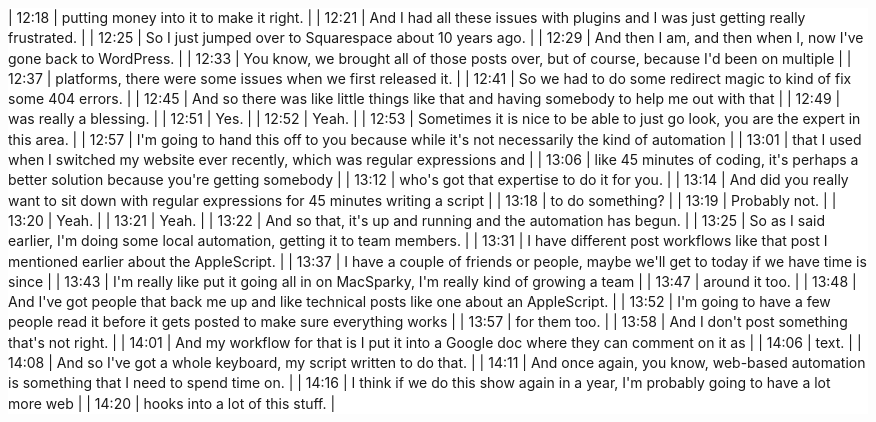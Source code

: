 | 12:18      | putting money into it to make it right.                                                                |
| 12:21      | And I had all these issues with plugins and I was just getting really frustrated.                      |
| 12:25      | So I just jumped over to Squarespace about 10 years ago.                                               |
| 12:29      | And then I am, and then when I, now I've gone back to WordPress.                                       |
| 12:33      | You know, we brought all of those posts over, but of course, because I'd been on multiple              |
| 12:37      | platforms, there were some issues when we first released it.                                           |
| 12:41      | So we had to do some redirect magic to kind of fix some 404 errors.                                    |
| 12:45      | And so there was like little things like that and having somebody to help me out with that             |
| 12:49      | was really a blessing.                                                                                 |
| 12:51      | Yes.                                                                                                   |
| 12:52      | Yeah.                                                                                                  |
| 12:53      | Sometimes it is nice to be able to just go look, you are the expert in this area.                      |
| 12:57      | I'm going to hand this off to you because while it's not necessarily the kind of automation            |
| 13:01      | that I used when I switched my website ever recently, which was regular expressions and                |
| 13:06      | like 45 minutes of coding, it's perhaps a better solution because you're getting somebody              |
| 13:12      | who's got that expertise to do it for you.                                                             |
| 13:14      | And did you really want to sit down with regular expressions for 45 minutes writing a script           |
| 13:18      | to do something?                                                                                       |
| 13:19      | Probably not.                                                                                          |
| 13:20      | Yeah.                                                                                                  |
| 13:21      | Yeah.                                                                                                  |
| 13:22      | And so that, it's up and running and the automation has begun.                                         |
| 13:25      | So as I said earlier, I'm doing some local automation, getting it to team members.                     |
| 13:31      | I have different post workflows like that post I mentioned earlier about the AppleScript.             |
| 13:37      | I have a couple of friends or people, maybe we'll get to today if we have time is since                |
| 13:43      | I'm really like put it going all in on MacSparky, I'm really kind of growing a team                   |
| 13:47      | around it too.                                                                                         |
| 13:48      | And I've got people that back me up and like technical posts like one about an AppleScript.           |
| 13:52      | I'm going to have a few people read it before it gets posted to make sure everything works             |
| 13:57      | for them too.                                                                                          |
| 13:58      | And I don't post something that's not right.                                                           |
| 14:01      | And my workflow for that is I put it into a Google doc where they can comment on it as                 |
| 14:06      | text.                                                                                                  |
| 14:08      | And so I've got a whole keyboard, my script written to do that.                                        |
| 14:11      | And once again, you know, web-based automation is something that I need to spend time on.              |
| 14:16      | I think if we do this show again in a year, I'm probably going to have a lot more web                  |
| 14:20      | hooks into a lot of this stuff.                                                                        |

* * * * *

• Problem description: Nothing but the lines from the beginning of the material above through the line containing "had all these" should appear in the answer, copied exactly and free of pictures.

• Answer area:
Source code

: | 12:18      | putting money into it to make it right.                                                                |
| 12:21      | And I had all these issues with plugins and I was just getting really frustrated.                      |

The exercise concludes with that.